→ TASK INPUT:
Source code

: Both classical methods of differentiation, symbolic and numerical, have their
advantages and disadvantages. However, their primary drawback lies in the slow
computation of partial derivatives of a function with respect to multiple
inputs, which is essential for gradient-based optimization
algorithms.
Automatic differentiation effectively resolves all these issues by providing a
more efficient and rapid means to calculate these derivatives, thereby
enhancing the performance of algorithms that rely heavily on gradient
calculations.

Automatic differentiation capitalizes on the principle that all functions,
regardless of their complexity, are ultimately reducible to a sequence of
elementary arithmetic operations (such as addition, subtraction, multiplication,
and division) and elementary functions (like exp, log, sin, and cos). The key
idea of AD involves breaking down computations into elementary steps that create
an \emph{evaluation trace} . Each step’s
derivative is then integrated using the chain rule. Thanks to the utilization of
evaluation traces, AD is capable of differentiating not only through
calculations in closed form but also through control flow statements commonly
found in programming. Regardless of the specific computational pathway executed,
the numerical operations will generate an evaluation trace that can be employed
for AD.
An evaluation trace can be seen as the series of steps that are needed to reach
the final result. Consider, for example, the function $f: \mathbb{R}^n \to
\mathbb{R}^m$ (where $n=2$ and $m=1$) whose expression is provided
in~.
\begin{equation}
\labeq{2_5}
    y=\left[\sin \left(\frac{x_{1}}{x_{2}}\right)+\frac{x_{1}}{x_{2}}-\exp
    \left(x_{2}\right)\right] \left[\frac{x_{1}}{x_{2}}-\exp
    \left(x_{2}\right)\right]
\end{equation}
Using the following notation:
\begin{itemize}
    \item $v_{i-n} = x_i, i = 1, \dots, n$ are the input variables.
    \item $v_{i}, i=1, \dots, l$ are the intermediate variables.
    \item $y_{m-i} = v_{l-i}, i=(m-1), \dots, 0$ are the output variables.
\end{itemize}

→ AIM OF THE TASK:
Each line of the data is to be output exactly, with none skipped.

→ ANSWER SPACE:
Source code

: Both classical methods of differentiation, symbolic and numerical, have their
advantages and disadvantages. However, their primary drawback lies in the slow
computation of partial derivatives of a function with respect to multiple
inputs, which is essential for gradient-based optimization
algorithms.
Automatic differentiation effectively resolves all these issues by providing a
more efficient and rapid means to calculate these derivatives, thereby
enhancing the performance of algorithms that rely heavily on gradient
calculations.

Automatic differentiation capitalizes on the principle that all functions,
regardless of their complexity, are ultimately reducible to a sequence of
elementary arithmetic operations (such as addition, subtraction, multiplication,
and division) and elementary functions (like exp, log, sin, and cos). The key
idea of AD involves breaking down computations into elementary steps that create
an \emph{evaluation trace} . Each step’s
derivative is then integrated using the chain rule. Thanks to the utilization of
evaluation traces, AD is capable of differentiating not only through
calculations in closed form but also through control flow statements commonly
found in programming. Regardless of the specific computational pathway executed,
the numerical operations will generate an evaluation trace that can be employed
for AD.
An evaluation trace can be seen as the series of steps that are needed to reach
the final result. Consider, for example, the function $f: \mathbb{R}^n \to
\mathbb{R}^m$ (where $n=2$ and $m=1$) whose expression is provided
in~.
\begin{equation}
\labeq{2_5}
    y=\left[\sin \left(\frac{x_{1}}{x_{2}}\right)+\frac{x_{1}}{x_{2}}-\exp
    \left(x_{2}\right)\right] \left[\frac{x_{1}}{x_{2}}-\exp
    \left(x_{2}\right)\right]
\end{equation}
Using the following notation:
\begin{itemize}
    \item $v_{i-n} = x_i, i = 1, \dots, n$ are the input variables.
    \item $v_{i}, i=1, \dots, l$ are the intermediate variables.
    \item $y_{m-i} = v_{l-i}, i=(m-1), \dots, 0$ are the output variables.
\end{itemize}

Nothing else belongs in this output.